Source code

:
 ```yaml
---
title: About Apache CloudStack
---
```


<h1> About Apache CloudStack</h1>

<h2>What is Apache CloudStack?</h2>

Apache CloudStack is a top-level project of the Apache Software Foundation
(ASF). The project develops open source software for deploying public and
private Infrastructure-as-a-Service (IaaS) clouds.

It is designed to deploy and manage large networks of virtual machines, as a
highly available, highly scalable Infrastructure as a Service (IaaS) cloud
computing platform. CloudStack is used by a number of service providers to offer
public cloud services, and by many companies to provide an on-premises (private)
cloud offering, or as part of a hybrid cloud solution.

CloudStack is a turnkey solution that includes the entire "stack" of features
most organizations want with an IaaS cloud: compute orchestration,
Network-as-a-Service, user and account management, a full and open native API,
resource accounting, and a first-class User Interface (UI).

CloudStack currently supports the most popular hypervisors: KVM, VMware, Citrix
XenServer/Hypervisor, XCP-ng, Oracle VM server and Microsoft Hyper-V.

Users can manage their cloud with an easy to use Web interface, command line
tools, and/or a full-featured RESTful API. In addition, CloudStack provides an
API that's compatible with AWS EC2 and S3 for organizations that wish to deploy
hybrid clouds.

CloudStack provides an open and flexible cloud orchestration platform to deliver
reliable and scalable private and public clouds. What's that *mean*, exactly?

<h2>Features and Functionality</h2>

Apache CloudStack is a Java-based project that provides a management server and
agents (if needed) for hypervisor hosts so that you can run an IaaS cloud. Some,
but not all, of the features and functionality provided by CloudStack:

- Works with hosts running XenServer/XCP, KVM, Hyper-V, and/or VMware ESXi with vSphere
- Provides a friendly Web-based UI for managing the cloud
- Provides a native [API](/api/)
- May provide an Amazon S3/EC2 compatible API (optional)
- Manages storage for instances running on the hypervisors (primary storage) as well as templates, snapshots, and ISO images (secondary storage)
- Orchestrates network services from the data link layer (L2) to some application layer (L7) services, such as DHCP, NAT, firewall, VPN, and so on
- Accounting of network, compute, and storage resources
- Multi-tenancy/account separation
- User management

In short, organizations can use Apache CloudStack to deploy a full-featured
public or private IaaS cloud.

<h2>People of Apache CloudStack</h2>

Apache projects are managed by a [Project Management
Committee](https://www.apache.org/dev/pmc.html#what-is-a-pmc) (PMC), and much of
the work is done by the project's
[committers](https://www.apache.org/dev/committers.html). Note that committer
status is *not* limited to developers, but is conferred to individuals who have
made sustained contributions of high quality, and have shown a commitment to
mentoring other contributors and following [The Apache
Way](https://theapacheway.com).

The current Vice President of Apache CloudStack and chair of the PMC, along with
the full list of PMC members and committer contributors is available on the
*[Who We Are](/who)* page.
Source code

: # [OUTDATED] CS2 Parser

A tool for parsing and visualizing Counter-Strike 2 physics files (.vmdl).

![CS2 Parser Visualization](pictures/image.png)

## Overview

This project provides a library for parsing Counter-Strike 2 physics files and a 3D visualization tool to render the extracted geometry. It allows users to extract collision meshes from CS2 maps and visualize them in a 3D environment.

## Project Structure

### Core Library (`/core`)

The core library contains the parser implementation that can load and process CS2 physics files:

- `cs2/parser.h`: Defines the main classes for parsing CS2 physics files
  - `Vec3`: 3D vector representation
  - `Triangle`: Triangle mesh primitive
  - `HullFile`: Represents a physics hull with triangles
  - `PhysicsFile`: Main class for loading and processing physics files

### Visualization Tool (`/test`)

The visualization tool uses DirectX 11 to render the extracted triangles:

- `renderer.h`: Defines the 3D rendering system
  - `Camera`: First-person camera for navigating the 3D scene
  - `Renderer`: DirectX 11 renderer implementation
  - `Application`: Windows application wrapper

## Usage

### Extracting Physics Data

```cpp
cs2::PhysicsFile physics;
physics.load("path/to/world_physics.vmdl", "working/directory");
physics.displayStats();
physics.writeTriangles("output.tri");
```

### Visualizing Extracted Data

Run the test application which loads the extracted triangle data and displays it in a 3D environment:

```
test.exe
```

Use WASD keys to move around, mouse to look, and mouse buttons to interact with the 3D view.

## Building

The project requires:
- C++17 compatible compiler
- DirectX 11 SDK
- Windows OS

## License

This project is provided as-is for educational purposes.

Problem details: Your answer should be the lines above from the one containing "status is *not*" through the one containing "The core library", copied exactly and with both ends kept.

Solution to this task:
status is *not* limited to developers, but is conferred to individuals who have
made sustained contributions of high quality, and have shown a commitment to
mentoring other contributors and following [The Apache
Way](https://theapacheway.com).

The current Vice President of Apache CloudStack and chair of the PMC, along with
the full list of PMC members and committer contributors is available on the
*[Who We Are](/who)* page.
Source code

: # [OUTDATED] CS2 Parser

A tool for parsing and visualizing Counter-Strike 2 physics files (.vmdl).

![CS2 Parser Visualization](pictures/image.png)

## Overview

This project provides a library for parsing Counter-Strike 2 physics files and a 3D visualization tool to render the extracted geometry. It allows users to extract collision meshes from CS2 maps and visualize them in a 3D environment.

## Project Structure

### Core Library (`/core`)

The core library contains the parser implementation that can load and process CS2 physics files:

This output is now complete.